Following three performances of "Spring Rep I" at the Bartell Theatre this weekend, Madison Ballet will suspend the rest of its season.
The company announced Friday that will include the cancellation of the ballet "Peter Pan" in Overture Hall, originally scheduled for March 19-20. Also gone will be "Spring Rep II" at the Bartell in mid-April and a trip to Missouri with "Dracula."
This is the second time in recent years that the Overture resident company has announced shows only to cancel them. Despite a solid showing for "Nutcracker" in December, the organization has struggled with cash flow, lower than expected ticket sales for "Dracula" and flagging fundraising.
The ballet's fiscal year is set to end on Aug. 31. With a $1.3 million operating budget, the ballet has an immediate cash shortfall of between $70,000 and $80,000. It could accumulate $100,000 in additional debt if the company moved forward with the season as planned.
"We have a business model problem," said Scott Knapp, vice president of the ballet's board of directors. "The art has been really good, but the model is not sustainable in this environment."
Madison Ballet includes a small staff of four on the organizational side, including artistic director W. Earle Smith. A professional company of 15 dancers also teach classes in the School of Madison Ballet, located at Westgate Mall, and do outreach in local schools.
The company dancers are on a 32-week contract. According to general manager Gretchen Bourg, they'll have worked 21 weeks of it this fiscal year.
"The board made this decision so we can have a season next year, so we can have positions for dancers," Bourg said. "Could we have made it through? Sure. Did we want to be in that position in the fall? No.

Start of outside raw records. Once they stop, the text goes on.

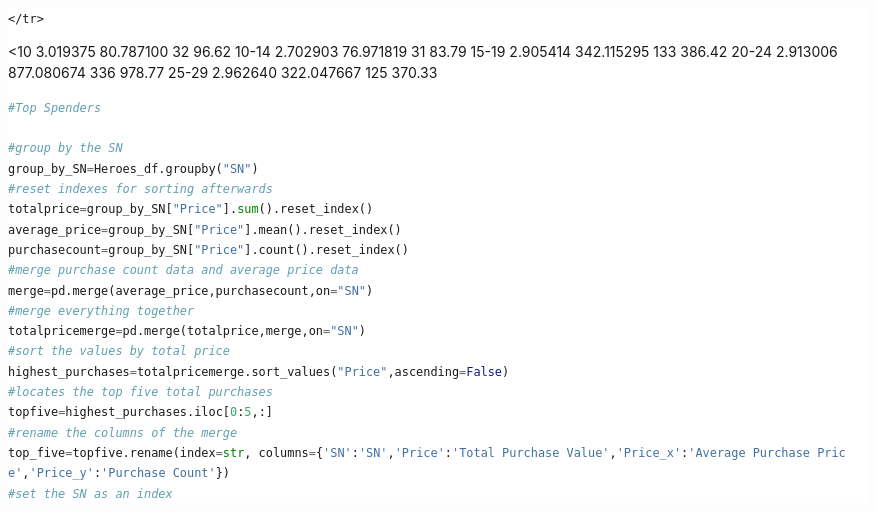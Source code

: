    </tr>
  </thead>
  <tbody>
    <tr>
      <th>&lt;10</th>
      <td>3.019375</td>
      <td>80.787100</td>
      <td>32</td>
      <td>96.62</td>
    </tr>
    <tr>
      <th>10-14</th>
      <td>2.702903</td>
      <td>76.971819</td>
      <td>31</td>
      <td>83.79</td>
    </tr>
    <tr>
      <th>15-19</th>
      <td>2.905414</td>
      <td>342.115295</td>
      <td>133</td>
      <td>386.42</td>
    </tr>
    <tr>
      <th>20-24</th>
      <td>2.913006</td>
      <td>877.080674</td>
      <td>336</td>
      <td>978.77</td>
    </tr>
    <tr>
      <th>25-29</th>
      <td>2.962640</td>
      <td>322.047667</td>
      <td>125</td>
      <td>370.33</td>
    </tr>
  </tbody>
</table>
</div>




```python
#Top Spenders

#group by the SN
group_by_SN=Heroes_df.groupby("SN")
#reset indexes for sorting afterwards
totalprice=group_by_SN["Price"].sum().reset_index()
average_price=group_by_SN["Price"].mean().reset_index()
purchasecount=group_by_SN["Price"].count().reset_index()
#merge purchase count data and average price data
merge=pd.merge(average_price,purchasecount,on="SN")
#merge everything together
totalpricemerge=pd.merge(totalprice,merge,on="SN")
#sort the values by total price
highest_purchases=totalpricemerge.sort_values("Price",ascending=False)
#locates the top five total purchases
topfive=highest_purchases.iloc[0:5,:]
#rename the columns of the merge
top_five=topfive.rename(index=str, columns={'SN':'SN','Price':'Total Purchase Value','Price_x':'Average Purchase Price','Price_y':'Purchase Count'})
#set the SN as an index
```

"As difficult as it was, this was not taken lightly."
Bourg insisted that the ballet's primary challenge has not been an ambitious season, which included three full-length shows and two repertory programs in the (cheaper to rent) Bartell Theatre. Knapp insisted that competition from other local companies and schools hasn't had an effect, either.
It's that major contributions were down — $87,000 this year, when 2013-14 brought in $150,000 and 2014-15 saw $100,000. There hasn't been the staff time to write grants or find more donors. Bourg herself is in charge of fundraising, as well as payroll and tour arrangements and fundraising.
"Just giving us a little more breathing space is going to benefit everyone," Bourg said. Cutting the season short is "taking a little administrative pressure off of our staff. They’ve each been doing two, three jobs. We told them we wanted to clone them.
"This is part of the rebuilding of the internal parts of the company so we can continue to do that spectacular programming that we do."
"Peter Pan" is a particularly expensive show, requiring a live orchestra ("Cinderella" can be performed to a recording). The flying alone, Bourg said, can cost upwards of $10,000.
"I expected 'Peter Pan' would do well because we haven’t done it in a while," Bourg said. "The problem was there’s just not much cushion if there's a sleet storm in March and one of our 'Peter Pans' doesn't do well."
Ticket sales were down already this season for "Dracula," which shortened its run from five shows in fall 2013 to three in fall 2015. Of $122,000 budgeted in ticket sales, the ballet earned $67,000. And though "Nutcracker" had its best year ever, that, too, was $12,000 under budget for expected ticket revenue.
Bourg emphasized that the ballet's problems are not what they were in 2009, when the recession led the company to swap out "Peter Pan" for the less expensive "Cinderella," as well as cancel "Pure Ballet" and "Evening of Romance."
"Back when we had the recession a lot of businesses shifted their contributions to more basic needs," Bourg said, like housing or programs for at risk youth.
"We do serve those kinds of populations in a different way," Bourg said, "but it's not as immediately visible as, say, helping the food pantry or Porchlight, which are all wonderful causes."
While the upcoming season hasn't yet been announced, Knapp said "a more modest production calendar is definitely in the offing, no question."
"The big challenge, or the opportunity we have, is to recreate our business model," Knapp said. "This fixed cost structure that amplifies the good and the bad is not sustainable in a town our size.
"We’re getting great reviews; the audiences are enthusiastic," Knapp added. "The upside is, we’ve got great art. The downside is we’re presenting it in a city of 400,000 people that is not big enough to support a fixed cost structure."
What Madison Ballet might see in the future, Knapp said, is a "visiting artist" structure that ties company member paychecks to performances.
He also envisioned more shared administrative services with other arts organizations, like the ballet is already doing with space with the Madison Youth Choirs. An artistic collaboration has been announced as well, with Capital City Theatre in June for a production of "Gypsy" choreographed by Smith.
“You’ve got to turn lemons into lemonade,” Knapp said. “We have to make difficult short-term decisions to ensure (the ballet is) on better footing for the future."